Harrison disliked the title The British Avant Garde, and was dismayed when he heard from Konrad Fischer about Karshan’s nationally themed series: The Swiss Avant Garde, The French Avant Garde, and The Avant Garde from South America. On hearing this “disturbing rumour”, Harrison remarked that the title sounded like “Swinging London in a Bowler Hat”.22 He proposed the title New Art from England instead, as “the concept of the avant garde seemed dated.” Karshan ignored the suggestion but the title reappeared as The New Art in the Hayward Gallery survey in 1972, which was largely based on Harrison’s exhibition and the work of Studio International magazine in drawing attention to new and experimental art practices.


The artists Harrison selected as they appeared in magazine-catalogue order were Bruce McLean, Keith Arnatt, David Dye, David Tremlett, Roelof Louw, Barry Flanagan, Gilbert & George, Gerald Newman, Richard Long, Terry Atkinson and Michael Baldwin, Sue Arrowsmith, Colin Crumplin, Andrew Dipper, and Victor Burgin. Ways of thinking about duration, movement, and the processes of documenting practice feature prominently in several contributions.
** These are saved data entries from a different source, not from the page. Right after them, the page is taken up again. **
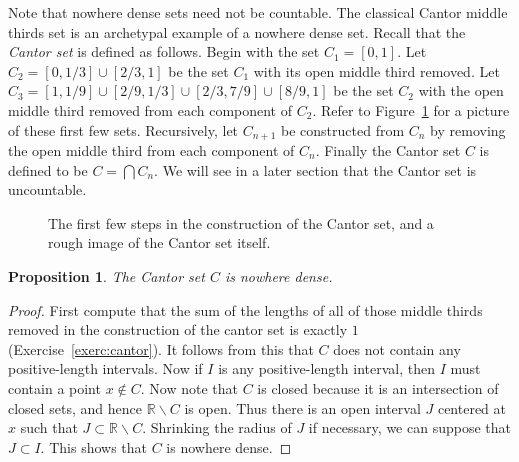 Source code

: \documentclass[11pt,oneside]{amsbook}
\newcommand{\RR}{\mathbb R}
\theoremstyle{definition}
\theoremstyle{plain}
\newtheorem{prop}[thm]{Proposition}
\theoremstyle{definition}
\theoremstyle{remark}
\numberwithin{equation}{section}
\numberwithin{figure}{section}
\begin{document}
Note that nowhere dense sets need not be countable. The classical Cantor middle thirds set is an archetypal example of a nowhere dense set. Recall that the \emph{Cantor set} is defined as follows. Begin with the set $C_1=[0,1]$. Let $C_2=[0,1/3]\cup[2/3,1]$ be the set $C_1$ with its open middle third removed. Let $C_3=[1,1/9]\cup[2/9,1/3]\cup[2/3,7/9]\cup[8/9,1]$ be the set $C_2$ with the open middle third removed from each component of $C_2$. Refer to Figure~\ref{fig:cantor-set} for a picture of these first few sets. Recursively, let $C_{n+1}$ be constructed from $C_n$ by removing the open middle third from each component of $C_n$. Finally the Cantor set $C$ is defined to be $C=\bigcap C_n$. We will see in a later section that the Cantor set is uncountable. %

\begin{figure}[h]
\begin{center}
\end{center}
\caption{The first few steps in the construction of the Cantor set, and a rough image of the Cantor set itself.\label{fig:cantor-set}}
\end{figure}

\begin{prop}
  The Cantor set $C$ is nowhere dense.
\end{prop}

\begin{proof}
  First compute that the sum of the lengths of all of those middle thirds removed in the construction of the cantor set is exactly $1$ (Exercise~\ref{exerc:cantor}). It follows from this that $C$ does not contain any positive-length intervals. Now if $I$ is any positive-length interval, then $I$ must contain a point $x\notin C$. Now note that $C$ is closed because it is an intersection of closed sets, and hence $\RR\smallsetminus C$ is open. Thus there is an open interval $J$ centered at $x$ such that $J\subset\RR\smallsetminus C$. Shrinking the radius of $J$ if necessary, we can suppose that $J\subset I$. This shows that $C$ is nowhere dense.
\end{proof}
\end{document}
I will outline a few examples. Dye utilized the action of page-turning as intrinsic to the viewing process and creates a mise-en-scène. To realize the project, and in keeping with the prevailing spirit of collaboration, he asked Harrison if he could have another artist’s page-pulls. Harrison sent him those of David Tremlett, though no one recalls if his permission was sought.23 Dye had himself photographed seated with Tremlett’s pages resting on his knees as he turned them. Dye held the page showing his name while his right hand turned the page to reveal Tremlett’s double-page contribution (fig. 5).24 Dye’s work in the exhibition, Distancing Device, was a series of vertically mounted mirrors in hoods with which the viewer read the single letters of the words, “k-e-e-p-g-o-i-n-g”. The constructions demonstrated how the viewer needed to read in the act of viewing the work while moving away from the vertical arrangement as they faced it whereby the letters under the hoods become visible.

  • 181, no. 933 (May 1971)

    Figure 3.

    Cover Image, Studio International, 181, no. 933 (May 1971)

  • exh. cat., New York Cultural Center, 1971 (Studio International, W. & J. Mackay & Co. Ltd, Chatham, Kent, 1971)

    Figure 4.

    The British Avant Garde, exh. cat., New York Cultural Center, 1971 (Studio International, W. & J. Mackay & Co. Ltd, Chatham, Kent, 1971)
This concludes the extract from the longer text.